Palestinian stamps Trump, Macron on shoes in censure

Palestinian stamps Trump, Macron's name on shoes in disapproval

This week the shoemaker embarked on a new project fuelled by Muslim anger over Macron's defence of the publication of cartoons depicting the Prophet Mohammed

A pair of women's handcrafted shoes stamped with the name of the French President in Arabic calligraphy. Credit: AFP Photo

Palestinian shoemaker Imad Mohammad makes handcrafted footwear with a difference: They are stamped with the names of the US and French presidents in Arabic calligraphy to show his disapproval of them.

"Shoes touch the ground, dust and dirt. So if we write someone's name on them and that also gets dirty, then it shows... how you value that person," Mohammad told AFP.

He said he chose to stamp the name of US President Donald Trump and French President Emmanuel Macron on the shoes he crafts because they "assaulted our people".

Initially, the moustachioed shoemaker, who has a shop in Ramallah in the Israeli-occupied West Bank, launched a line dedicated to Trump.

That was after Trump moved the US embassy from Tel Aviv to Jerusalem in May 2018, putting the United States at odds with the international community.

Trump's move, a year after he recognised the disputed city of Jerusalem as Israel's capital, infuriated the Palestinians who hope to have their own state and Israeli-annexed east Jerusalem as its capital.

The shoes bearing the US president's name cost 200 shekels (about $50) and are made of "genuine leather inside and outside, and are more genuine than him," said Mohammad.

This week the shoemaker embarked on a new project fuelled by Muslim anger over Macron's defence of the publication of cartoons depicting the Prophet Mohammed on free speech grounds.

"Why, Macron, did you attack a prophet who died 1,500 years ago?" said Mohammad, who accused the French leader of seeking to "insult Muslims".

"And I, as a Muslim, reject this contempt and reject this offence," he added, demanding an apology from Macron.

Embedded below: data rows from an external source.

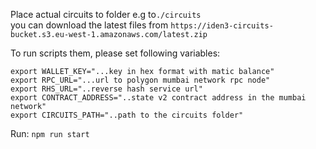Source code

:Place actual circuits to folder e.g to`./circuits`  
you can download the latest files from `https://iden3-circuits-bucket.s3.eu-west-1.amazonaws.com/latest.zip`



To run scripts them, please set following variables:
```
export WALLET_KEY="...key in hex format with matic balance"
export RPC_URL="...url to polygon mumbai network rpc node"
export RHS_URL="..reverse hash service url"
export CONTRACT_ADDRESS="..state v2 contract address in the mumbai network"
export CIRCUITS_PATH="..path to the circuits folder"
```

Run: `npm run start`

"The apology is for my people because the insult was against my people... and my Islamic nation," he said.

Any US and French clients who enter the Ramallah shop are greeted with signs demanding they too apologise for the words and deeds of their presidents.

The French are told they can only enter if they apologise for Macron's statements.

American customers are asked to seek forgiveness for Trump's recognition of Jerusalem and the embassy move.

But Mohammad said he is willing to remove that last poster should Trump challenger Joe Biden win Tuesday's US presidential election and "rescind" Trump's policies.

"I will not remove the demand for an apology from the Americans unless America's decision (to recognise Jerusalem as Israel's capital) is cancelled.

"If Biden rescinds the decision, I will remove the sign and I will be happy," he said.